Bill Kelly wrote:
> Brian Candler wrote:
>   
>> I got as far as recording 200 behaviours of String in ruby 1.9 before I 
>> gave up:
>> http://github.com/candlerb/string19/blob/master/string19.rb
>>
>> The solution I use is simple: stick to ruby 1.8.x. When that branch 
>> dies, perhaps reia will be ready. If not I'll move to something else.
>>
>> IMO, both python 3 and erlang have got the right idea when it comes to 
>> handling UTF8.
>>     
>
> Could you summarize what you feel the key difference of
> the python 3 / erlang approach is, compared to ruby19 ?
>   

Taking a UTF-8 approach is easier to implement because you enforce all
strings to be UTF-8 and ignore when this doesn't work.  Kind of like
saying everything will be ASCII or converted to it ;)

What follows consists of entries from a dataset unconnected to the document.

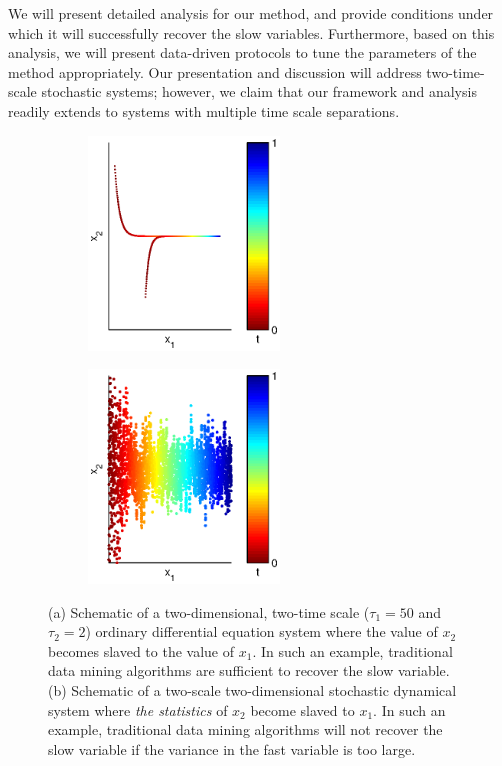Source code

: We will present detailed analysis for our method, and provide conditions under which it will successfully recover the slow variables.
%
Furthermore, based on this analysis, we will present data-driven protocols to tune the parameters of the method appropriately.
%
Our presentation and discussion will address two-time-scale stochastic systems; however, we claim that
our framework and analysis readily extends to systems with multiple time scale separations.
%

\begin{figure}[t]

\centering

\begin{subfigure}{0.4\textwidth}
\centering
\includegraphics[width=2in]{schematic_DS1}
\caption{}
\end{subfigure}
%
\begin{subfigure}{0.4\textwidth}
\centering
\includegraphics[width=2in]{schematic_DS2}
\caption{}
\end{subfigure}
%
\caption[Schematic of two-time scale data]{(a) Schematic of a two-dimensional, two-time scale ($\tau_1 = 50$ and $\tau_2=2$) ordinary differential equation system where the value of $x_2$ becomes slaved to the value of $x_1$.
%
In such an example, traditional data mining algorithms are sufficient to recover the slow variable. (b) Schematic of a two-scale two-dimensional stochastic dynamical system where {\em the statistics} of $x_2$ become slaved to $x_1$.
%
In such an example, traditional data mining algorithms will not recover the slow variable if the variance in the fast variable is too large. }
\label{fig:schematic_fastslow}
\end{figure}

> I'm a relative newbie in dealing with character encodings,
> but I do recall a few lengthy discussions on this list when
> ruby19's M17N was being developed, where the "UTF-8 only"
> approaches of some other languages were deemed insufficient
> for various reasons.
>   

Not everything maps one-to-one to UTF-8.

> However, my understanding is that one is supposed to be
> able to effectively make ruby behave as a "UTF-8 only"
> language if one makes sure external data is transcoded to
> UTF-8 at I/O boundaries.
>   

That is pretty much it.  The problem is that a lot of libraries still
don't handle encodings.  This results in some spurious errors when a
function requiring compatible encoding operates on them[1].  The
solution is to add support for handling encodings.

Edward

1. As appose to ruby 1.8 which would silently ignore actual errors
caused by the use of incompatible encodings.